This paper provides a framework for analysis of point processes, in particular to predict a function f(N(t)) where N(t) measures the number of times an event has occurred up until a time t. The paper derives an ODE (4) that determines evolution of probability that N takes a particular values at time t (so, the derivative in the ODE is wrt t. After approximating the solution to this ODE, the expectation of f can be taken. This paper is distant from my expertise, so I advise the committee to pay closer attention to other reviews of this paper! From my outsider's perspective, this paper could benefit from an expositional revision at the least. In particular, it's easy to "lose the forest through the trees." The paper gives a nice high-level introduction to the problem and then dives right into math. It'd be great to give a "middle" level of detail (just a paragraph or two) to fill the gap --- e.g. make all the variables lambda, phi, f, N, H_t, ... concrete for a single application---including a clear statement of the input and output data (this wasn't clear to me!). Roughly just a few sentences to the effect "As an example, suppose we wish to predict X from Y. We are given Z (notated using variables W in our paper) and wish to predict A (notated B in our paper)." This would help me contextualize the math quite a bit---I could follow the equations formally but was struggling on an applications side to understand what was going on. Note: * Given the recent popularity of "optimal transport" in machine learning, it might be worth noting that here you refer to "mass transport" as the ODE/PDE for moving around mass rather than anything having to do with e.g.

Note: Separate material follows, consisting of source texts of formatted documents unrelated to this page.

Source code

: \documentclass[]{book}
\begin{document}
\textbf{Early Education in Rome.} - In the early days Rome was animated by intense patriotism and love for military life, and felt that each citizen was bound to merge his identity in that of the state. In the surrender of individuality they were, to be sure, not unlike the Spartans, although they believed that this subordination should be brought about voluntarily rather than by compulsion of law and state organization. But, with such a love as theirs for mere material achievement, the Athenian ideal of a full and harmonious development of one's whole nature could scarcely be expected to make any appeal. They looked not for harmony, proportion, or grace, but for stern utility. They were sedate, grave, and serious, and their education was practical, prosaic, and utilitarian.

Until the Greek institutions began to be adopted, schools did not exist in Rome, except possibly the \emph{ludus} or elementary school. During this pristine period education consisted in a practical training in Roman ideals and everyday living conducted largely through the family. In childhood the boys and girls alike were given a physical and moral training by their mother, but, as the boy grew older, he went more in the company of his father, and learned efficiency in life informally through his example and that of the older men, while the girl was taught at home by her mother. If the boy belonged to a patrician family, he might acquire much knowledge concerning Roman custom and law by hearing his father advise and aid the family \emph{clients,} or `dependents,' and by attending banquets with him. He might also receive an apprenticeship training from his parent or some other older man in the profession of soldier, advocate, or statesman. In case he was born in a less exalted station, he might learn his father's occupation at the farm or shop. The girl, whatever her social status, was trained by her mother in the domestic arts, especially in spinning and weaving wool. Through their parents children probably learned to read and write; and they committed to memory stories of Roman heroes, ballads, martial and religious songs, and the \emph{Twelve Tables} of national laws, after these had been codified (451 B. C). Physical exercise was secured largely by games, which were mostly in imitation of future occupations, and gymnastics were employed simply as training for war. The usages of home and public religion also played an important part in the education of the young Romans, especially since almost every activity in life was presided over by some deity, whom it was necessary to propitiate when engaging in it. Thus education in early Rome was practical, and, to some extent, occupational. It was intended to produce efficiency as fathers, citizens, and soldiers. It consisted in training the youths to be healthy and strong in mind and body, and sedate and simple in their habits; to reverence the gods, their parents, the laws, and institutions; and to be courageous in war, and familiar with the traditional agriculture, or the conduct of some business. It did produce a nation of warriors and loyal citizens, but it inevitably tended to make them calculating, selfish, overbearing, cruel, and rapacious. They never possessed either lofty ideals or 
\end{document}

Wasserstein distances. * Theorem 2 is quite natural, and before the proof sketch I'd recommend explaining what's going on in a few words. All this equation is saying is that phi(x,t) changes for two potential reasons: An event occurs in the regime that hasn't reached phi(x,t), bumping up phi(x-1,t) --- this is the second term --- or an extra event occurs and bumps things up to phi(x+1,t) --- the first term. * l.153 --- why should the upper bound for x be known a priori? * l.190(ii) --- is it clear at this point what you mean by "compute the intensity function" --- this seems vague * Paragraph starting l.207 -- what is u?

Reviewer 3


		
The authors propose Hybrid, a framework to estimate the probability mass function for point processes. They reduce the problem to estimating the mass function conditioned on a given history, and solve the mass transport equation on each intervals to obtain the mass for the future, until the desired time t. This method is shown to have better sampling efficiency compared to MC. I would like the authors to be more clear on the following points: (1) Regarding applying this framework, is the intensity function \lambda(t) known (pre-defined) or learned from the data? I assumed that it is pre-defined since the first step (line 190) of generating history samples depends on the intensity function. (2) When comparing the running time in line 52 and line 269, the criteria is to achieve the same MAPE on \mu. Does the same conclusion still hold when the target is the MAPE of the probability mass function (i.e., P(N(t))) itself?

Reviewer 4


		
In summary, this work is concerned with variance reduction via Rao-Blackwellization for general point processes. The main insight is to condition on the filtration generated by the process and solve the differential equation describing the time evolution of the corresponding conditional distributions. The latter is facilitated by working on discrete state spaces, made finite with suitable truncation and the use of numerical integration to perform time discretization. Although I find the contribution novel and am convinced of its utility in practical applications, I would like the author/s to be more transparent about the impact of the above-mentioned spatial truncation and temporal discretization. In particular, the claim that their proposed methodology returns unbiased estimators is inaccurate when these approximations are taken into account. That said, I believe debiasing methods described by McLeish (2010) and Rhee and Glynn (2015) may be employed here. Typo on page 5, line 190: the form of the estimator for expectation of test function f is missing averaging over replicates.